2007-03-11 19:23:27 · 2 answers · asked by Jelly 3 in Education & Reference Homework Help

people! do you know what ONE MINUTE means?

2007-03-11 19:50:23 · update #1

2 answers

Harry spends his remaining summer holiday with the Weasley family and Hermione Granger before attending the Quidditch World Cup. One night, Harry has a nightmare that Lord Voldemort and Peter "Wormtail" Pettigrew are discussing how Voldemort's "faithful servant" can somehow get to him. Voldemort is informed by his snake, Nagini, that Frank Bryce, the Muggle caretaker of the Riddle House is standing outside. Voldemort kills Bryce with the Avada Kedavra curse, causing Harry to awaken with his scar throbbing in pain.

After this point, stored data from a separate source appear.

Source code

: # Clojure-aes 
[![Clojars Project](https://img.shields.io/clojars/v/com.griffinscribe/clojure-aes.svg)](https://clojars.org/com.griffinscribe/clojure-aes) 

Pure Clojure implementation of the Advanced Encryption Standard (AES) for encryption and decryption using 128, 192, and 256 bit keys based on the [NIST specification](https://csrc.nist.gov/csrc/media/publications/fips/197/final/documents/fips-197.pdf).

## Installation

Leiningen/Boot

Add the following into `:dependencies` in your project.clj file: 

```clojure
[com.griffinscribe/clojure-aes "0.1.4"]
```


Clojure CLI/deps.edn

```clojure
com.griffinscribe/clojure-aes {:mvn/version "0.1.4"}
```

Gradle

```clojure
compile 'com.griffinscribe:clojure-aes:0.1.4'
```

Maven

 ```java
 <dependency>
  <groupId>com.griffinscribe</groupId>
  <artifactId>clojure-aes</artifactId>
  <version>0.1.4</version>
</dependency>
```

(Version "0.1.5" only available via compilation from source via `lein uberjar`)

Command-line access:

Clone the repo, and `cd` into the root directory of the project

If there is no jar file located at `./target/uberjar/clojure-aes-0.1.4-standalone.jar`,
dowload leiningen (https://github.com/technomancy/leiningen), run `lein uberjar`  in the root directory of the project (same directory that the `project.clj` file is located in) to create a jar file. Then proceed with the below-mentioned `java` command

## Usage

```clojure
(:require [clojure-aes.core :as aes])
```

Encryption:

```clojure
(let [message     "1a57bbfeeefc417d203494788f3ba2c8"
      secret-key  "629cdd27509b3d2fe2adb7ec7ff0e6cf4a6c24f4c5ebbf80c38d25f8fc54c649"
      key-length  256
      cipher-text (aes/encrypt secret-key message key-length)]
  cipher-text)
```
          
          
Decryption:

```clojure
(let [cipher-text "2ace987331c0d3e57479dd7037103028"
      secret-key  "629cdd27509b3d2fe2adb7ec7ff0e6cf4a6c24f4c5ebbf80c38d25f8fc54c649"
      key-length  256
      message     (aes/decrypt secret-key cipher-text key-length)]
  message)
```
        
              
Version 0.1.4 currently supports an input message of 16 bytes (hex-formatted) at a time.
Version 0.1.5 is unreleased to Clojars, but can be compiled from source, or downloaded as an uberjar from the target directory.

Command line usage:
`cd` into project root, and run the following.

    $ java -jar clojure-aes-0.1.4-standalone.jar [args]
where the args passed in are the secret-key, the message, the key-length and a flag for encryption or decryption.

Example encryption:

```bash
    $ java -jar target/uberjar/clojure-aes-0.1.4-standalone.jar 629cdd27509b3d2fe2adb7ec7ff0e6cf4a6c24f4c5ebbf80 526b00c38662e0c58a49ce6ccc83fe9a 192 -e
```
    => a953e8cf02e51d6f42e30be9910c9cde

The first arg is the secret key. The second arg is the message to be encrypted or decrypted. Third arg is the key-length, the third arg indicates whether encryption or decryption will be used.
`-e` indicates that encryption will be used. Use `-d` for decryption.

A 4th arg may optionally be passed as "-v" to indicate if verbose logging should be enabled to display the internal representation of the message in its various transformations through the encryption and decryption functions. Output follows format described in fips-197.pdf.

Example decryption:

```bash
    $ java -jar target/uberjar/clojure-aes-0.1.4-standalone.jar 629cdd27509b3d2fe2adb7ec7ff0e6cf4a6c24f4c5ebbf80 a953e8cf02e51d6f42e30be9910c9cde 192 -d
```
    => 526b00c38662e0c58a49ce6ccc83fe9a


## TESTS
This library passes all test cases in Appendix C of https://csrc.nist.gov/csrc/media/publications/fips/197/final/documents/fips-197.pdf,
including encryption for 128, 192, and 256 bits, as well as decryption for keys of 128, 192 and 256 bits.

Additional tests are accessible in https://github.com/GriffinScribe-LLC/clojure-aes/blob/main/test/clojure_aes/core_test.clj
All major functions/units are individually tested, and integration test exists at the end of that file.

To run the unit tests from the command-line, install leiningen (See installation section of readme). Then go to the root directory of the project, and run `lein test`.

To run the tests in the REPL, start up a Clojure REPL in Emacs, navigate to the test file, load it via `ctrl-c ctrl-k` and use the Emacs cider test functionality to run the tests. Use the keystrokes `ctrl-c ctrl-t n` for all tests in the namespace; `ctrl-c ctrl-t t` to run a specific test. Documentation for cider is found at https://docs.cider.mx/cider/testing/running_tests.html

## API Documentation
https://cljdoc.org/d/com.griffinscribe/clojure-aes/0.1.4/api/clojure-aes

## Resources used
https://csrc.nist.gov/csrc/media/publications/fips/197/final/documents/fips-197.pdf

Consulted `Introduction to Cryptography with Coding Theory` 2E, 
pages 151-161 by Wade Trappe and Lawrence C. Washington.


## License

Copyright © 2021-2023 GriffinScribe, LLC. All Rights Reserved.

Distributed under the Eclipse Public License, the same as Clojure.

Harry, Hermione, the Weasleys, Amos Diggory and his son, Cedric, set off for the Quidditch World Cup. At the top of a hill is a Portkey that transports the group to the event. The Weasleys stay in tents that appear small and ordinary from the outside, but upon entering, magically open into large comfortable abodes. At the stadium, they encounter Minister of Magic Cornelius Fudge and the Malfoy family. That evening there is a loud commotion. Arthur Weasley investigates and orders everyone to leave immediately; Death Eaters are attacking Muggle bystanders. Harry, Ron, and Hermione hide in the woods. The Dark Mark suddenly appears in the night sky, causing more terror and panic. Harry discovers his wand is missing. When it is found, it is implicated in conjuring the Dark Mark, although Harry is deemed innocent. The house elf Winky, found with the wand, is considered guilty.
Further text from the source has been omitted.